David se encogió de hombros.
—Al menos nos hemos librado de sus poemas. —Se dirigió a los otros—: No sabéis lo pesada que se puede poner. Cree que esas cosas largas y tristes que escribe tienen que gustar a todo el mundo.
El camarero llegó con las consumiciones. Ruskin, que se había convertido en un devoto militante de la tortilla de patata, vio con delicia cómo ponían ante él un bocadillo gigantesco. David había pedido un sándwich vegetal.
—Tía Kate, no quiero hacer de Shirley, pero deberías marcharte ya para descansar un poco.
—Yo la acompaño. —Forster se puso de pie y apartó galantemente la silla—. Tú quédate un rato, Laura. No hay prisa.
Los vieron alejarse, cogidos del brazo, hablando de sabe Dios qué.
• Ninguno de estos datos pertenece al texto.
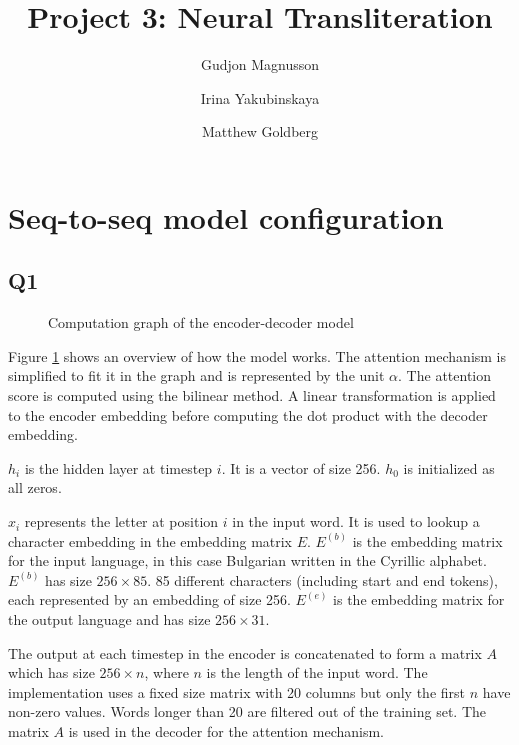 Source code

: \documentclass[12pt]{article}
\begin{document}
\title{
	Project 3: Neural Transliteration
}
\author{
Gudjon Magnusson 
\and Irina Yakubinskaya 
\and Matthew Goldberg
}

\maketitle


\section{Seq-to-seq model configuration}

\subsection{Q1}

\begin{figure}[!h]
\centering



\caption{Computation graph of the encoder-decoder model}
\label{fig_compgraph}
\end{figure}

Figure \ref{fig_compgraph} shows an overview of how the model works. The attention mechanism is simplified to fit it in the graph and is represented by the unit $\alpha$. The attention score is computed using the bilinear method. A linear transformation is applied to the encoder embedding before computing the dot product with the decoder embedding.

$h_i$ is the hidden layer at timestep $i$. It is a vector of size 256. $h_0$ is initialized as all zeros.

$x_i$ represents the letter at position $i$ in the input word. It is used to lookup a character embedding in the embedding matrix $E$. $E^{(b)}$ is the embedding matrix for the input language, in this case Bulgarian written in the Cyrillic alphabet. $E^{(b)}$ has size $256 \times 85$. 85 different characters (including start and end tokens), each represented by an embedding of size 256. $E^{(e)}$ is the embedding matrix for the output language and has size $256 \times 31$.

The output at each timestep in the encoder is concatenated to form a matrix $A$ which has size $256 \times n$, where $n$ is the length of the input word. The implementation uses a fixed size matrix with 20 columns but only the first $n$ have non-zero values. Words longer than 20 are filtered out of the training set.
The matrix $A$ is used in the decoder for the attention mechanism.
\end{document}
Hacían una buena pareja, pensó Jeffried: dos ancianos guapos y evidentemente felices. Alguien debería declarar especie protegida a las personas así, y hablar de ellas, y comunicar al mundo que existen como forma de mantener vivo otro modo de esperanza.
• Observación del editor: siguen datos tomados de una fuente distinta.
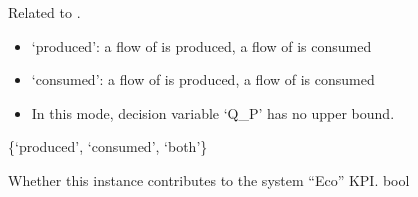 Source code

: \documentclass[letterpaper,10pt,english]{sphinxmanual}
\begin{document}
\begin{fulllineitems}
\begin{fulllineitems}
\end{fulllineitems}


\begin{fulllineitems}
\label{\detokenize{generated/tamos.production.Pump:tamos.production.Pump.direction}}
\pysigstartsignatures
{}
\pysigstopsignatures
\sphinxAtStartPar
Related to .
\begin{itemize}
\item {} 
\sphinxAtStartPar
‘produced’: a flow of  is produced, a flow of  is consumed

\item {} 
\sphinxAtStartPar
‘consumed’: a flow of  is produced, a flow of  is consumed

\item {} \begin{description}
\sphinxAtStartPar
In this mode, decision variable ‘Q\_P’ has no upper bound.

\end{description}

\end{itemize}

\sphinxAtStartPar
\{‘produced’, ‘consumed’, ‘both’\}

\end{fulllineitems}


\begin{fulllineitems}
\label{\detokenize{generated/tamos.production.Pump:tamos.production.Pump.eco_count}}
\pysigstartsignatures
{}
\pysigstopsignatures
\sphinxAtStartPar
Whether this instance contributes to the system “Eco” KPI.
bool

\end{fulllineitems}



\end{fulllineitems}
\end{document}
El cuarteto de cuerda había llegado un poco tarde, pero ya estaba preparado en su puesto. Shirley —vestido verde botella a juego con unos zapatos que se clavaban en el césped y llevando un micrófono a modo de diadema por el que daba órdenes estrictas— les había pedido que empezasen a tocar de inmediato para amenizar la llegada de los invitados. Forster también estaba allí, imponente en su traje oscuro, acompañado por David y por Jeffried Ruskin. Shirley dirigió al inglés una mirada de aprobación: estaba elegantísimo, con aquel chaleco de cachemir que sólo un británico bien educado era capaz de llevar con soltura. En cuanto a Anna Livia, había echado el resto con su atuendo: un traje de dos piezas de cremoso color amarillo, con manga francesa y guantes de seda hasta el codo. Cielo santo, se dijo Shirley, guantes en pleno mes de julio. Había que ser una mujer como Anna Livia Szcherny para ponerse algo así y no resultar ridícula. Los invitados empezaron a llegar con una puntualidad bastante satisfactoria, y durante un rato hubo unos momentos de alegre confusión de presentaciones y saludos. Un caos de afectos, pensaba Forster, mientras algunos ribanovenses le expresaban sus buenos deseos en un inglés macarrónico.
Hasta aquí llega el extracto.